VARIATION, randomness, and chance are the driving forces many evolutionists postulate for the processes that produced life and brought about the present complexity of life forms. Many other students of nature, however, are convinced that the evidences of intelligent design in the physical world are the products of a Creator who intentionally placed fully-developed life forms on the earth, though with the capacity for some adaptation and change.
Perhaps the place where evolutionists and creationists diverge the most widely is in their explanation for the origin of life. Evolutionists have supposed that because they could see small changes taking place in the world around them (microevolution), they could extrapolate backward to the supposed beginnings. If given enough time, they said, chance combinations of elements could result in superiorly endowed molecules, chance variations of such molecules could result in the first simple life forms, and then the more complex forms, as well. By "enough time" in the past they mean about 100 million years for a significant change.
There were no scientists present at the beginnings of life, of course, what ever these beginnings were, so it is difficult at this point to say scientifically what happened. At the present time, however, we do know some basic things about the structure of cells that are true of all existing life forms. From these data we may make some reasoned estimates about the probability (or improbability) of the postulated development of cells. The importance of these considerations was not recognized by the original formulators of the evolution hypothesis.

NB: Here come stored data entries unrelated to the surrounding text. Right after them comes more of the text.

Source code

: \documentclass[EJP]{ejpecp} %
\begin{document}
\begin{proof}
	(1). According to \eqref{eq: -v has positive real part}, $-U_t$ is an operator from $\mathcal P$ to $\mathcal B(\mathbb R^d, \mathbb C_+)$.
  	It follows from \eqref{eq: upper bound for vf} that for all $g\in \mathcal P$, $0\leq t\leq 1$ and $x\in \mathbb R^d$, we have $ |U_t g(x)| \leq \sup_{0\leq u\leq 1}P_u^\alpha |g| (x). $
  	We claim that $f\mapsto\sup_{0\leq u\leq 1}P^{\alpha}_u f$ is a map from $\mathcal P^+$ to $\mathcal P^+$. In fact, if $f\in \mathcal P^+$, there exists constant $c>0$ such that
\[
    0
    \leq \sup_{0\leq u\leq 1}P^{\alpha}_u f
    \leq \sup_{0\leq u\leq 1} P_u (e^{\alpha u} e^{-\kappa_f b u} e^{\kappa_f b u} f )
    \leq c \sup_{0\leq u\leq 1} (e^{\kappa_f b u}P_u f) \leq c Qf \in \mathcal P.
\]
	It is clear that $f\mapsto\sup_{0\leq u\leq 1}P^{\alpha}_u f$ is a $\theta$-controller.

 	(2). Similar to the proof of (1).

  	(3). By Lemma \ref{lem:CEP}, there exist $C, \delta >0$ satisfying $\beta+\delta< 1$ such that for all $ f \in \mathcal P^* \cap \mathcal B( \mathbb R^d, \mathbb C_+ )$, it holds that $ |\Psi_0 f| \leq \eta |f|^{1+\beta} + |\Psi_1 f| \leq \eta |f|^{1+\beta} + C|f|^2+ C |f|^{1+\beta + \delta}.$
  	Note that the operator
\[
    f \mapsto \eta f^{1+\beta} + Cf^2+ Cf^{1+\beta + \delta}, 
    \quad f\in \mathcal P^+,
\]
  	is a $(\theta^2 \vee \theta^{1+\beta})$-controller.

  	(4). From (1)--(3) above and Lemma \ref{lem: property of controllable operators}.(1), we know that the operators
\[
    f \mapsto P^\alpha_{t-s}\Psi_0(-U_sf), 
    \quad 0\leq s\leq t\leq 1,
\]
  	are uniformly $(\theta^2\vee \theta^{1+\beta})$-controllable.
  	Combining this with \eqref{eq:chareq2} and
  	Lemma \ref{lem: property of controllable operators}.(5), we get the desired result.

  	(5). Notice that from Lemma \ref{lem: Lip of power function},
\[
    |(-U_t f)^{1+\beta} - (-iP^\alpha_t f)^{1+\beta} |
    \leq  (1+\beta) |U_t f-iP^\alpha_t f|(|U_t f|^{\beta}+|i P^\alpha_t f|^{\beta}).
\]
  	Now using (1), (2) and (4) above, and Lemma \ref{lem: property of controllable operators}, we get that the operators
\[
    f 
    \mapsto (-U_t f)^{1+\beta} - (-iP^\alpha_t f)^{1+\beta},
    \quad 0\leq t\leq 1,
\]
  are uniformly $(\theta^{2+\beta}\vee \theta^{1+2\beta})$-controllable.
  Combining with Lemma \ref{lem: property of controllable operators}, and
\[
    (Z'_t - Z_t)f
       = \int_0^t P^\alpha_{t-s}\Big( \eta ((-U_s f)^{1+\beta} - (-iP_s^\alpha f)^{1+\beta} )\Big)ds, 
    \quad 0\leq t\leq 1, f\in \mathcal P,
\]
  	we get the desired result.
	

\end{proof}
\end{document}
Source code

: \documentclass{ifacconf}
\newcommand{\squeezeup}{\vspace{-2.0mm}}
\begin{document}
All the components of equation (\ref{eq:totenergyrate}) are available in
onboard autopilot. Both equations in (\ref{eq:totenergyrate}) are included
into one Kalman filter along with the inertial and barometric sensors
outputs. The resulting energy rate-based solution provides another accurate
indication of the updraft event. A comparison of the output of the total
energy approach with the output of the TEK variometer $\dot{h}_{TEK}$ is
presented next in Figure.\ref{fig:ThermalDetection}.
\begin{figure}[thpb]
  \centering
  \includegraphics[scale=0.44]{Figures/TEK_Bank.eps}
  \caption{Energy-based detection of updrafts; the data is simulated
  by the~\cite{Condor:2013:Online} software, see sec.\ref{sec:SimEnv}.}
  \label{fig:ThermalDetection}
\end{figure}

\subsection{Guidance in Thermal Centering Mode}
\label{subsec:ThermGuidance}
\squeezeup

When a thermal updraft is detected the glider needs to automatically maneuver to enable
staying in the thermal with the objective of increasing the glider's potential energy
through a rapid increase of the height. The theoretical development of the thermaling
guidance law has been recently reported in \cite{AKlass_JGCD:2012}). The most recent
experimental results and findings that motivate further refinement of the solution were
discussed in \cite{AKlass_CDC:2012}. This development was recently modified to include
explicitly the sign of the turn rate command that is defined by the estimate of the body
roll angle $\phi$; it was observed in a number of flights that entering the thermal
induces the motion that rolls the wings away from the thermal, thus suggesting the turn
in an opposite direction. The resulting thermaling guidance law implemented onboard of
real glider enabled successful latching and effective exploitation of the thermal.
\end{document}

Let us look at some fairly complicated processes such as the utilization of energy in sugars and the physiology of muscular contractions.
Appearance of New Enzymes
A living cell must have energy. Sugars are the main source of energy for any animal. To make grape sugar (a form of glucose) available as energy, at least ten different kinds of enzymes (forms of protein) must carry out a chain of reactions on the sugar to execute the process known as glycolysis. In order to completely use the various components produced in this process, still other re actions must take place, each guided by other sets of enzymes, which actually interweave one with another in their work. These carry out the "combustion," or complete oxidation, of the material, extracting the last bit of energy from it. Every enzyme type within the set seems to have a defined task, involving a specialized structure.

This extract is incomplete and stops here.